Open to satire?
Should a public figure or institution be brave enough to wish, with the poet Robert Burns, ‘to see oursels as ithers see us’, the cartoonist’s art is likely to remind them of another adage: be careful what you wish for.
The British Cartoon Archive at the University of Kent provides a window onto the ways in which people and organisations have been portrayed through the ages. As a national institution, The Open University hasn’t evaded capture by the caricaturist’s ink. This group of cartoons evokes an evolving pen portrait in which the ‘University of the Air’ lived up to its name in at least one respect: it was difficult to pin down in a visual medium. With no substantial image of its own, the OU was not so much used as a target for satire in its own right, as a means for cartoonists to satirise some of their more ‘usual suspects’. Groups of people and themes caricatured via their association with the OU included politicians, television, students, changing social mores and class aspiration.
The earliest appearance of the OU in cartoons followed immediately on Harold Wilson’s speech in which a ‘University of the Air’ was first proposed.
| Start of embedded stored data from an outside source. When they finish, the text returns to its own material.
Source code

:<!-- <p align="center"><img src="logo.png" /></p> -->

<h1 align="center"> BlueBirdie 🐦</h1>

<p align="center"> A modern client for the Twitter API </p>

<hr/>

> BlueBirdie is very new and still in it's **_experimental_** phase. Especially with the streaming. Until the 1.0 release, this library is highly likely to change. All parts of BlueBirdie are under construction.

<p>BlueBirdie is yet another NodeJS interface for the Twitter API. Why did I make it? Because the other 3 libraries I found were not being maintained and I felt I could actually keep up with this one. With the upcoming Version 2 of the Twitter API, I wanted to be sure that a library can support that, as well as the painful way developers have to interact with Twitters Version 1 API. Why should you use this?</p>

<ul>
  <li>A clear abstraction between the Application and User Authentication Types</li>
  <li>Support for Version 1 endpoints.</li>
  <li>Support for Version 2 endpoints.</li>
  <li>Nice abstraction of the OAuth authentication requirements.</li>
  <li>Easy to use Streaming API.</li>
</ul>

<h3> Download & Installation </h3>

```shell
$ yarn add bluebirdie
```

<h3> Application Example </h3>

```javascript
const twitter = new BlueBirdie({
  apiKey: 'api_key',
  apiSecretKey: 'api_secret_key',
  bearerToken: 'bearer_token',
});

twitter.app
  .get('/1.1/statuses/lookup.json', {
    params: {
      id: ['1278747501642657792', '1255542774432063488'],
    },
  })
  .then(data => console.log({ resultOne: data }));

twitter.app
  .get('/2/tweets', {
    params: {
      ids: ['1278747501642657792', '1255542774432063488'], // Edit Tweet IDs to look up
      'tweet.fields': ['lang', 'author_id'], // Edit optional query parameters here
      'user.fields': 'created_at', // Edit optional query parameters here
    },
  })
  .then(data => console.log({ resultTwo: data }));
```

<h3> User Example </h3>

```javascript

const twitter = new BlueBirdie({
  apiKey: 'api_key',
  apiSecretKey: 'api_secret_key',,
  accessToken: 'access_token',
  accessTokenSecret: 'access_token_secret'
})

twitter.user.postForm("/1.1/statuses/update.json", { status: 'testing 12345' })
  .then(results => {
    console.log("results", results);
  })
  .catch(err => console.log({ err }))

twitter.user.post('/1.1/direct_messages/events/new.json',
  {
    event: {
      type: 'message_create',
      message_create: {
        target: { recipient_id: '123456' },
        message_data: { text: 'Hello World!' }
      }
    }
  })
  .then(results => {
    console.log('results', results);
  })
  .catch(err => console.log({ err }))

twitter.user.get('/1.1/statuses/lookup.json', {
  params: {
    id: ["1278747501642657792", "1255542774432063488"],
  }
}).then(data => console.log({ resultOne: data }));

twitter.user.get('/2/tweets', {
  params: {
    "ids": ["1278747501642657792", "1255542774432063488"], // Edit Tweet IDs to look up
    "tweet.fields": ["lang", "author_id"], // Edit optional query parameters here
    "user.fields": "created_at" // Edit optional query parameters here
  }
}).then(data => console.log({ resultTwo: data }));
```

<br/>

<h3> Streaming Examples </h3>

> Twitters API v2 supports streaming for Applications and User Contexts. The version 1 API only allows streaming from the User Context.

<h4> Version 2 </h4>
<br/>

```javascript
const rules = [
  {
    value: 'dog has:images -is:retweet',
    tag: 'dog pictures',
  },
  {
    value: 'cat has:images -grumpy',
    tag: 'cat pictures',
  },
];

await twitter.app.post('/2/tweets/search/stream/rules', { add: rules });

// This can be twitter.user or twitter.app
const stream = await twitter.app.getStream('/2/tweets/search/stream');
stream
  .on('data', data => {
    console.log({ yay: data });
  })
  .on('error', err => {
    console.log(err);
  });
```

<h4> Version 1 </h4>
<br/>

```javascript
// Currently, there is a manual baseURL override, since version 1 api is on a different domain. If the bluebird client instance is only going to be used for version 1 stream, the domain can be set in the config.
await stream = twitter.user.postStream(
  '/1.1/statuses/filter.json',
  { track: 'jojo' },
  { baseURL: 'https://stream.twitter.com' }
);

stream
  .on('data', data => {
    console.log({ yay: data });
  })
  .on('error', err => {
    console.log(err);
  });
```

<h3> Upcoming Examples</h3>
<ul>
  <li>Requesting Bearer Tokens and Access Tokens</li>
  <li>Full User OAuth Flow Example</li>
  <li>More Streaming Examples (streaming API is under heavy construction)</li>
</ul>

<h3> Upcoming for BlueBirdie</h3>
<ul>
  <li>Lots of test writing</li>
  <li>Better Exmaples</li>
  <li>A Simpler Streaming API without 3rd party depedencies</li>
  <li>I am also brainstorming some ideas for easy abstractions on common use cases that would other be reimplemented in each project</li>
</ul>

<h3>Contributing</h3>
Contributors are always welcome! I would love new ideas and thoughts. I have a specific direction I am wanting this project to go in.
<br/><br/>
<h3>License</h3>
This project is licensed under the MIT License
Cartoonists used the opportunity to poke fun at both Labour and Conservatives: the Daily Mail‘s Emmwood suggested a ‘potted curriculum’ for the proposed university consisting of spoof game shows, with Labour’s Wilson as the host in ‘Double Your Diplomas’, while the Daily Mirror‘s Franklin linked the ‘Air’ in the proposed university’s working name to the alleged hot air of ‘unmaterialised Tory education promises’.
Throughout the 1960s television was satirised in several cartoons, in which lightweight programmes and habitual viewing are unconvincingly excused as being part of a degree. A cartoon from September 1963 varies this theme by articulating the aim of the propposed university in opening access to education for lower income groups, while gently mocking class aspiration: the Sunday Mirror’s David Langon has two behatted, handbag-wielding ladies passing a woman scrubbing her front step. They dismiss her claim that ‘her boy is up at University’ – he is, in fact, visible in an upstairs window, viewing a university programme.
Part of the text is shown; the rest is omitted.